Languillat was ordained in Châlons-sur-Marne and was immediately placed as vicar in the parish of Notre-Dame, from where he was soon called to be parish priest of the Saint-Alpin church in Châlons. In 1841, he joined the Society of Jesus and went to China as a missionary.

In 1856, he was created Bishop in partibus of Sergiopolis, and appointed Apostolic Vicar of the new Apostolic Vicariate of the South-East Zheli, in the province of Nanjing, then in 1865, he was transferred to Jiangnan.

Soon after his appointment, he paid his respects to the French Minister to confirm French protection of the mission.

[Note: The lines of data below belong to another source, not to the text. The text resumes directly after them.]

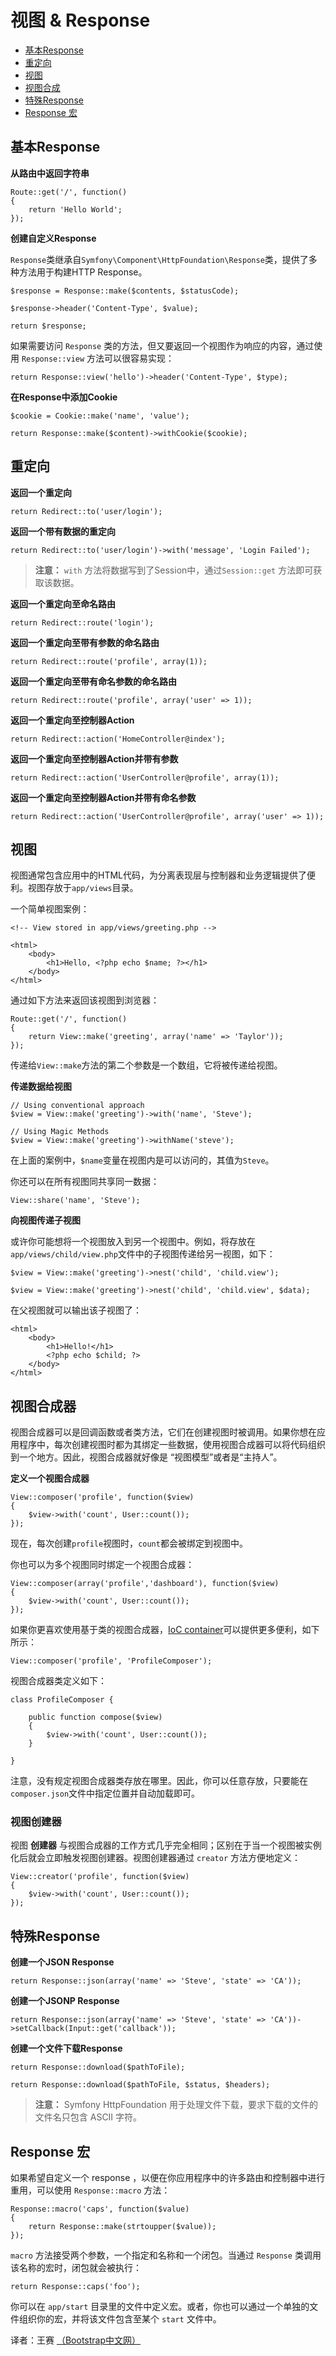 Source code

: # 视图 & Response

- [基本Response](#basic-responses)
- [重定向](#redirects)
- [视图](#views)
- [视图合成](#view-composers)
- [特殊Response](#special-responses)
- [Response 宏](#response-macros)

<a name="basic-responses"></a>
## 基本Response

**从路由中返回字符串**

	Route::get('/', function()
	{
		return 'Hello World';
	});

**创建自定义Response**

`Response`类继承自`Symfony\Component\HttpFoundation\Response`类，提供了多种方法用于构建HTTP Response。

	$response = Response::make($contents, $statusCode);

	$response->header('Content-Type', $value);

	return $response;

如果需要访问 `Response` 类的方法，但又要返回一个视图作为响应的内容，通过使用 `Response::view` 方法可以很容易实现：

	return Response::view('hello')->header('Content-Type', $type);

**在Response中添加Cookie**

	$cookie = Cookie::make('name', 'value');

	return Response::make($content)->withCookie($cookie);

<a name="redirects"></a>
## 重定向

**返回一个重定向**

	return Redirect::to('user/login');

**返回一个带有数据的重定向**

	return Redirect::to('user/login')->with('message', 'Login Failed');

> **注意：** `with` 方法将数据写到了Session中，通过`Session::get` 方法即可获取该数据。

**返回一个重定向至命名路由**

	return Redirect::route('login');

**返回一个重定向至带有参数的命名路由**

	return Redirect::route('profile', array(1));

**返回一个重定向至带有命名参数的命名路由**

	return Redirect::route('profile', array('user' => 1));

**返回一个重定向至控制器Action**

	return Redirect::action('HomeController@index');

**返回一个重定向至控制器Action并带有参数**

	return Redirect::action('UserController@profile', array(1));

**返回一个重定向至控制器Action并带有命名参数**

	return Redirect::action('UserController@profile', array('user' => 1));

<a name="views"></a>
## 视图

视图通常包含应用中的HTML代码，为分离表现层与控制器和业务逻辑提供了便利。视图存放于`app/views`目录。

一个简单视图案例：

	<!-- View stored in app/views/greeting.php -->

	<html>
		<body>
			<h1>Hello, <?php echo $name; ?></h1>
		</body>
	</html>

通过如下方法来返回该视图到浏览器：

	Route::get('/', function()
	{
		return View::make('greeting', array('name' => 'Taylor'));
	});

传递给`View::make`方法的第二个参数是一个数组，它将被传递给视图。

**传递数据给视图**

	// Using conventional approach
	$view = View::make('greeting')->with('name', 'Steve');

	// Using Magic Methods
	$view = View::make('greeting')->withName('steve');

在上面的案例中，`$name`变量在视图内是可以访问的，其值为`Steve`。

你还可以在所有视图同共享同一数据：

	View::share('name', 'Steve');

**向视图传递子视图**

或许你可能想将一个视图放入到另一个视图中。例如，将存放在`app/views/child/view.php`文件中的子视图传递给另一视图，如下：

	$view = View::make('greeting')->nest('child', 'child.view');

	$view = View::make('greeting')->nest('child', 'child.view', $data);

在父视图就可以输出该子视图了：

	<html>
		<body>
			<h1>Hello!</h1>
			<?php echo $child; ?>
		</body>
	</html>

<a name="view-composers"></a>
## 视图合成器

视图合成器可以是回调函数或者类方法，它们在创建视图时被调用。如果你想在应用程序中，每次创建视图时都为其绑定一些数据，使用视图合成器可以将代码组织到一个地方。因此，视图合成器就好像是 “视图模型”或者是“主持人”。

**定义一个视图合成器**

	View::composer('profile', function($view)
	{
		$view->with('count', User::count());
	});

现在，每次创建`profile`视图时，`count`都会被绑定到视图中。

你也可以为多个视图同时绑定一个视图合成器：

    View::composer(array('profile','dashboard'), function($view)
    {
        $view->with('count', User::count());
    });

如果你更喜欢使用基于类的视图合成器，[IoC container](/docs/ioc)可以提供更多便利，如下所示：

	View::composer('profile', 'ProfileComposer');

视图合成器类定义如下：

	class ProfileComposer {

		public function compose($view)
		{
			$view->with('count', User::count());
		}

	}

注意，没有规定视图合成器类存放在哪里。因此，你可以任意存放，只要能在`composer.json`文件中指定位置并自动加载即可。

### 视图创建器

视图 **创建器** 与视图合成器的工作方式几乎完全相同；区别在于当一个视图被实例化后就会立即触发视图创建器。视图创建器通过 `creator` 方法方便地定义：

	View::creator('profile', function($view)
	{
		$view->with('count', User::count());
	});

<a name="special-responses"></a>
## 特殊Response

**创建一个JSON Response**

	return Response::json(array('name' => 'Steve', 'state' => 'CA'));

**创建一个JSONP Response**

	return Response::json(array('name' => 'Steve', 'state' => 'CA'))->setCallback(Input::get('callback'));

**创建一个文件下载Response**

	return Response::download($pathToFile);

	return Response::download($pathToFile, $status, $headers);

> **注意：** Symfony HttpFoundation 用于处理文件下载，要求下载的文件的文件名只包含 ASCII 字符。

<a name="response-macros"></a>
## Response 宏

如果希望自定义一个 response ，以便在你应用程序中的许多路由和控制器中进行重用，可以使用 `Response::macro` 方法：

	Response::macro('caps', function($value)
	{
		return Response::make(strtoupper($value));
	});

`macro` 方法接受两个参数，一个指定和名称和一个闭包。当通过 `Response` 类调用该名称的宏时，闭包就会被执行：

	return Response::caps('foo');

你可以在 `app/start` 目录里的文件中定义宏。或者，你也可以通过一个单独的文件组织你的宏，并将该文件包含至某个 `start` 文件中。

译者：王赛  [（Bootstrap中文网）](http://www.bootcss.com)
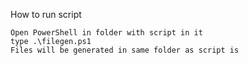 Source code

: How to run script

    Open PowerShell in folder with script in it
    type .\filegen.ps1
    Files will be generated in same folder as script is

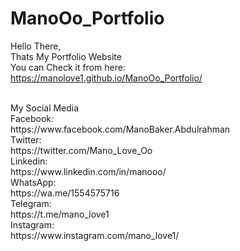 # ManoOo_Portfolio

Hello There,<br>
Thats My Portfolio Website
<br>
You can Check it from here:<br>
https://manolove1.github.io/ManoOo_Portfolio/

<br>
My Social Media<br>
Facebook:<br>
https://www.facebook.com/ManoBaker.Abdulrahman<br>
Twitter:<br>
https://twitter.com/Mano_Love_Oo<br>
Linkedin:<br>
https://www.linkedin.com/in/manooo/<br>
WhatsApp:<br>
https://wa.me/1554575716<br>
Telegram:<br>
https://t.me/mano_love1<br>
Instagram:<br>
https://www.instagram.com/mano_love1/
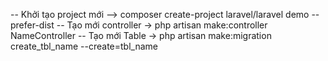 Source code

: -- Khởi tạo project mới
    --> composer  create-project laravel/laravel demo --prefer-dist
-- Tạo mới controller
    -> php artisan make:controller NameController
-- Tạo mới Table
    -> php artisan make:migration create_tbl_name --create=tbl_name

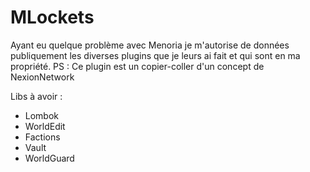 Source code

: # MLockets
Ayant eu quelque problème avec Menoria je m'autorise de données publiquement les diverses plugins que je leurs ai fait et qui sont en ma propriété. PS : Ce plugin est un copier-coller d'un concept de NexionNetwork

Libs à avoir : 

- Lombok
- WorldEdit
- Factions
- Vault
- WorldGuard

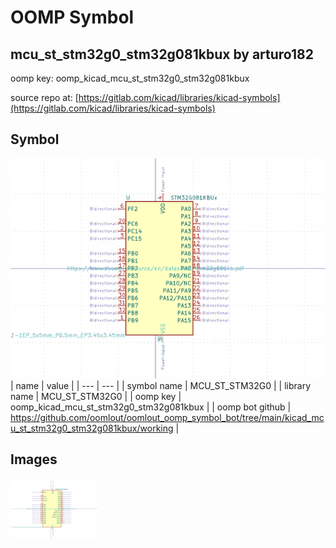 # OOMP Symbol  
## mcu_st_stm32g0_stm32g081kbux  by arturo182  
  
oomp key: oomp_kicad_mcu_st_stm32g0_stm32g081kbux  
  
source repo at: [https://gitlab.com/kicad/libraries/kicad-symbols](https://gitlab.com/kicad/libraries/kicad-symbols)  
## Symbol  
  
[![working.png](working_600.png)](working.png)  
| name | value | 
| --- | --- | 
| symbol name | MCU_ST_STM32G0 | 
| library name | MCU_ST_STM32G0 | 
| oomp key | oomp_kicad_mcu_st_stm32g0_stm32g081kbux | 
| oomp bot github | https://github.com/oomlout/oomlout_oomp_symbol_bot/tree/main/kicad_mcu_st_stm32g0_stm32g081kbux/working | 
## Images  
  
[![working.png](working_140.png)](working.png)  
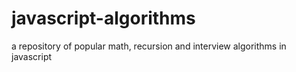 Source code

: # javascript-algorithms
a repository of popular math, recursion and interview algorithms in javascript
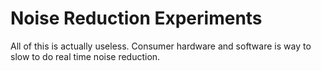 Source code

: # Noise Reduction Experiments

All of this is actually useless. Consumer hardware and software is way to slow to do real time noise reduction.

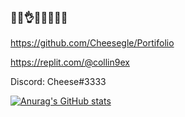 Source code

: ### 🧀🧀👌🧀🔥🔥🧀💯

https://github.com/Cheesegle/Portifolio

https://replit.com/@collin9ex

Discord: Cheese#3333

[![Anurag's GitHub stats](https://github-readme-stats.vercel.app/api?username=Cheesegle&show_icons=true&theme=radical)](https://github.com/anuraghazra/github-readme-stats)
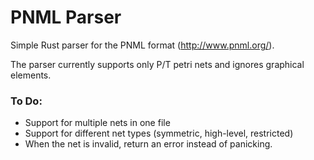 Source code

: # PNML Parser
Simple Rust parser for the PNML format (http://www.pnml.org/).

The parser currently supports only P/T petri nets and ignores graphical elements.

### To Do: 

 - Support for multiple nets in one file
 - Support for different net types (symmetric, high-level, restricted)
 - When the net is invalid, return an error instead of panicking.

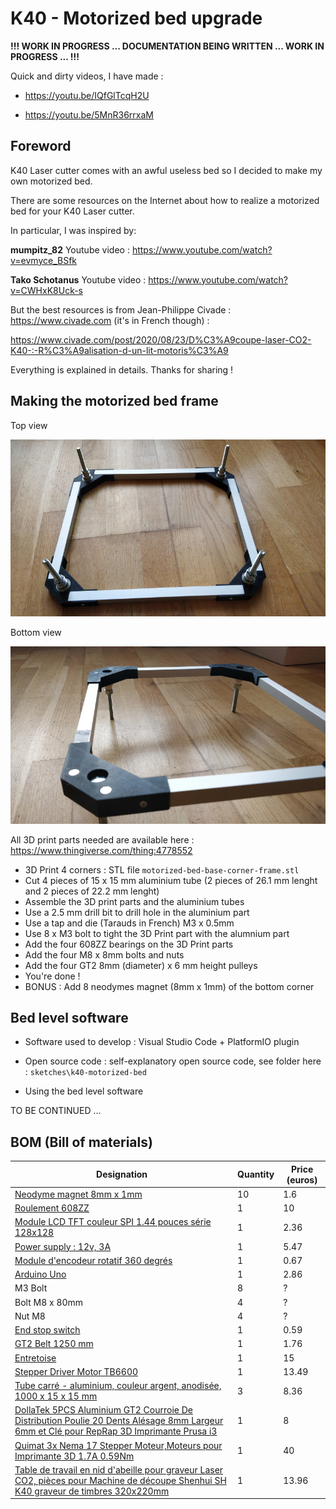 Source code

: # K40 - Motorized bed upgrade

__!!! WORK IN PROGRESS ... DOCUMENTATION BEING WRITTEN ... WORK IN PROGRESS ... !!!__

Quick and dirty videos, I have made : 

* https://youtu.be/IQfGlTcqH2U

* <https://youtu.be/5MnR36rrxaM>

## Foreword

K40 Laser cutter comes with an awful useless bed so I decided to make my own motorized bed.

There are some resources on the Internet about how to realize a motorized bed for your K40 Laser cutter.

In particular, I was inspired by:

__mumpitz_82__ Youtube video : <https://www.youtube.com/watch?v=evmyce_BSfk>

__Tako Schotanus__ Youtube video : <https://www.youtube.com/watch?v=CWHxK8Uck-s>

But the best resources is from Jean-Philippe Civade : <https://www.civade.com> (it's in French though) :

<https://www.civade.com/post/2020/08/23/D%C3%A9coupe-laser-CO2-K40-:-R%C3%A9alisation-d-un-lit-motoris%C3%A9>

Everything is explained in details. Thanks for sharing !

## Making the motorized bed frame

Top view

![alt text](images/IMG_20210109_165557.jpg)

Bottom view

![alt text](images/IMG_20210109_165618.jpg)

All 3D print parts needed are available here : <https://www.thingiverse.com/thing:4778552>

* 3D Print 4 corners : STL file `motorized-bed-base-corner-frame.stl`
* Cut 4 pieces of 15 x 15 mm aluminium tube (2 pieces of 26.1 mm lenght and 2 pieces of 22.2 mm lenght)
* Assemble the 3D print parts and the aluminium tubes
* Use a 2.5 mm drill bit to drill hole in the aluminium part
* Use a tap and die (Tarauds in French) M3 x 0.5mm 
* Use 8 x M3 bolt to tight the 3D Print part with the alumnium part
* Add the four 608ZZ bearings on the 3D Print parts
* Add the four M8 x 8mm bolts and nuts
* Add the four GT2 8mm (diameter) x 6 mm height pulleys 
* You're done !
* BONUS : Add 8 neodymes magnet (8mm x 1mm) of the bottom corner

## Bed level software

* Software used to develop : Visual Studio Code + PlatformIO plugin

* Open source code : self-explanatory open source code, see folder here : `sketches\k40-motorized-bed`

* Using the bed level software





TO BE CONTINUED ...

## BOM (Bill of materials)

| Designation                                                                                                                                                                                                                                                                                                                                       | Quantity | Price (euros) |
|---------------------------------------------------------------------------------------------------------------------------------------------------------------------------------------------------------------------------------------------------------------------------------------------------------------------------------------------------|----------|---------------|
| [Neodyme magnet 8mm x 1mm](https://fr.aliexpress.com/item/1005001485065704.html?spm=a2g0o.productlist.0.0.25674670G505Yw&algo_pvid=8e590427-5b37-46f8-9b7d-35950906bf52&algo_expid=8e590427-5b37-46f8-9b7d-35950906bf52-1&btsid=0b0a187b16145338740781053e6306&ws_ab_test=searchweb0_0,searchweb201602_,searchweb201603_)                         | 10       | 1.6           |
| [Roulement 608ZZ](https://www.amazon.fr/gp/product/B07RZ651J7/ref=ppx_yo_dt_b_search_asin_title?ie=UTF8&psc=1)                                                                                                                                                                                                                                    | 1        | 10            |
| [Module LCD TFT couleur SPI 1.44 pouces série 128x128](https://fr.aliexpress.com/item/32805710090.html?spm=a2g0o.productlist.0.0.3d7f1d29woOsDt&algo_pvid=4743a9a4-b74f-449a-873f-ef37a87d4dc8&algo_expid=4743a9a4-b74f-449a-873f-ef37a87d4dc8-12&btsid=0b0a187b16145341090693280e6306&ws_ab_test=searchweb0_0,searchweb201602_,searchweb201603_) | 1        | 2.36          |
| [Power supply : 12v, 3A](https://fr.aliexpress.com/item/32983648084.html?spm=a2g0s.9042311.0.0.27426c379UWNDo)                                                                                                                                                                                                                                    | 1        | 5.47          |
| [Module d'encodeur rotatif 360 degrés](https://fr.aliexpress.com/item/32648520888.html?spm=a2g0s.9042311.0.0.1ec66c37pUfP6L)                                                                                                                                                                                                                      | 1        | 0.67          |
| [Arduino Uno](https://fr.aliexpress.com/item/32272099710.html?spm=a2g0o.productlist.0.0.175e3738xCRVQC&algo_pvid=792f52bf-9a79-4d4b-aeee-199bcc69d8aa&algo_expid=792f52bf-9a79-4d4b-aeee-199bcc69d8aa-2&btsid=0b0a187b16145346123117133e6306&ws_ab_test=searchweb0_0,searchweb201602_,searchweb201603_)                                           | 1        | 2.86          |
| M3 Bolt                                                                                                                                                                                                                                                                                                                                           | 8        | ?             |
| Bolt M8 x 80mm                                                                                                                                                                                                                                                                                                                                    | 4        | ?             |
| Nut M8                                                                                                                                                                                                                                                                                                                                            | 4        | ?             |
| [End stop switch](https://fr.aliexpress.com/item/32824972155.html?spm=a2g0s.9042311.0.0.27426c37mAJldV)                                                                                                                                                                                                                                           | 1        | 0.59          |
| [GT2 Belt 1250 mm](https://fr.aliexpress.com/item/4000307078477.html?spm=a2g0s.9042311.0.0.70226c377k5Fyv)                                                                                                                                                                                                                                        | 1        | 1.76          |
| [Entretoise](https://www.amazon.fr/gp/product/B07RP6CRD5/ref=ppx_yo_dt_b_asin_title_o01_s00?ie=UTF8&psc=1)                                                                                                                                                                                                                                        | 1        | 15            |
| [Stepper Driver Motor TB6600](https://www.amazon.fr/gp/product/B0811GSPJK/ref=ppx_yo_dt_b_asin_title_o04_s00?ie=UTF8&psc=1)                                                                                                                                                                                                                       | 1        | 13.49         |
| [Tube carré - aluminium, couleur argent, anodisée, 1000 x 15 x 15 mm](https://www.amazon.fr/gp/product/B0029ZTDKM/ref=ppx_od_dt_b_asin_title_s00?ie=UTF8&psc=1)                                                                                                                                                                                   | 3        | 8.36          |
| [DollaTek 5PCS Aluminium GT2 Courroie De Distribution Poulie 20 Dents Alésage 8mm Largeur 6mm et Clé pour RepRap 3D Imprimante Prusa i3](https://www.amazon.fr/gp/product/B07DK1J8ZD/ref=ppx_yo_dt_b_asin_title_o09_s01?ie=UTF8&psc=1)                                                                                                            | 1        | 8             |
| [Quimat 3x Nema 17 Stepper Moteur,Moteurs pour Imprimante 3D 1.7A 0.59Nm](https://www.amazon.fr/gp/product/B06XQWMDWT/ref=ppx_yo_dt_b_asin_title_o09_s02?ie=UTF8&psc=1)                                                                                                                                                                           | 1        | 40            |
| [Table de travail en nid d'abeille pour graveur Laser CO2, pièces pour Machine de découpe Shenhui SH K40 graveur de timbres 320x220mm](https://fr.aliexpress.com/item/32603523206.html?spm=a2g0s.9042311.0.0.27426c37F8tu4Z)                                                                                                                      | 1        | 13.96         |
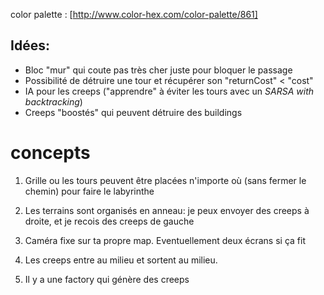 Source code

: color palette : [http://www.color-hex.com/color-palette/861]

##

## Idées:

- Bloc "mur" qui coute pas très cher juste pour bloquer le passage
- Possibilité de détruire une tour et récupérer son "returnCost" < "cost"
- IA pour les creeps ("apprendre" à éviter les tours avec un *SARSA with backtracking*)
- Creeps "boostés" qui peuvent détruire des buildings



# concepts

1. Grille ou les tours peuvent être placées n'importe où (sans fermer le chemin) pour faire le labyrinthe

2. Les terrains sont organisés en anneau: je peux envoyer des creeps à droite, et je recois des creeps de gauche

3. Caméra fixe sur ta propre map. Eventuellement deux écrans si ça fit

4. Les creeps entre au milieu et sortent au milieu.

5. Il y a une factory qui génère des creeps
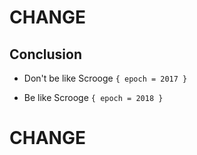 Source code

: # CHANGE

## Conclusion

 * Don't be like Scrooge `{ epoch = 2017 }`

 * Be like Scrooge `{ epoch = 2018 }`

# CHANGE
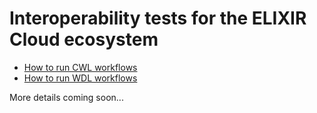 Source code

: # Interoperability tests for the ELIXIR Cloud ecosystem

* [How to run CWL workflows](docs/cwl.md)
* [How to run WDL workflows](docs/wdl.md)

More details coming soon...
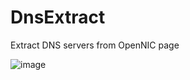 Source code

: # DnsExtract

Extract DNS servers from OpenNIC page

![image](https://github.com/setsumi/DnsExtract/assets/5970554/e1d3d0e2-a52c-4791-963d-9717ac172745)
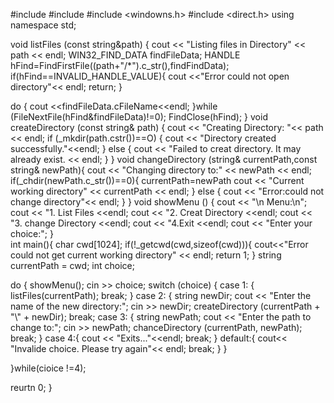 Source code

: #include <iostream>
#include <string>
#include <windowns.h>
#include <direct.h>
using namespace std;

void listFiles (const string&path) {
  cout << "Listing files in Directory" << path << endl;
  WIN32_FIND_DATA findFileData;
  HANDLE hFind=FindFirstFile((path+"/*").c_str(),findFindData);
  if(hFind==INVALID_HANDLE_VALUE){
       cout <<"Error could not open directory"<< endl;
       return;
     }
     
do { cout <<findFileData.cFileName<<endl;
}while (FileNextFile(hFind&findFileData)!=0);
FindClose(hFind);
   }
void createDirectory (const string& path) {
    cout << "Creating Directory: "<< path << endl;
    if (_mkdir(path.cstr())==O) {
          cout << "Directory created successfully."<<endl;
}  else {
         cout << "Failed to creat directory. It may already exist. << endl;
         }
     }
void changeDirectory (string& currentPath,const string& newPath){
     cout << "Changing directory to:" << newPath << endl;
  if(_chdir(newPath.c_str())==0){
  currentPath=newPath
     cout << "Current working directory" << currentPath << endl;
 } else {
     cout << "Error:could not change directory"<< endl;
      }
  }
  void showMenu () {
       cout << "\n Menu:\n";
       cout << "1. List Files <<endl;
       cout << "2. Creat Directory <<endl;
       cout << "3. change Directory <<endl;
       cout << "4.Exit <<endl;
       cout << "Enter your choice:";
   }   
int main(){
   char cwd[1024];
   if(!_getcwd(cwd,sizeof(cwd))){
     cout<<"Error could not get current working directory" << endl;
 return 1;
} 
  string currentPath = cwd;
int choice;

do {
    showMenu();
    cin >> choice;
     switch (choice) {
       case 1: {
            listFiles(currentPath);
            break;
          }
          case 2: {
             string newDir;
             cout << "Enter the name of the new directory:";
             cin >> newDir;
             createDirectory (currentPath + "\\" + newDir);
             break;
          case 3: { 
             string newPath;
             cout << "Enter the path to change to:";
             cin >> newPath;
             chanceDirectory (currentPath, newPath);
          break;
        }
          case 4:{
          cout << "Exits..."<<endl;
          break;
          }
       default:{
       cout<< "Invalide choice. Please try again"<< endl;
       break;
       }
    }

  }while(cioice !=4);
          
          
reurtn 0;
}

Languillat emphasized the importance of education in the work of the mission, and was eager to support the development of an indigenous clergy. To this end, he established a minor seminary.

In 1867, he had come to see his native country again and recruit nuns for the mission in China. He returned to China after three months in France, accompanied by six sisters of the Society of the Helpers of the Holy Souls who were to take charge of an orphanage in Zikawei (Shanghai). In Shanghai (which depended on Nanjing's headquarters), he approved the foundation of the Sisters of the Presentation (the presentandines) in 1873 for young Chinese women. Three nuns made their first vows that year. Their convent, closed after the 1949 revolution, reopened in 1985.

He also brought the Carmelites to (Shanghai). On 1 March 1868 Bishop Languillat consecrated the chapel and blessed the image of Our Lady of Sheshan, Help of Christians, which was copied from Our Lady of Victory in Paris. Languillat took part in the Vatican Council in 1870.

His last years were overshadowed by a stroke in 1874. He died in Zikawei (Shanghai) on 30 November 1878.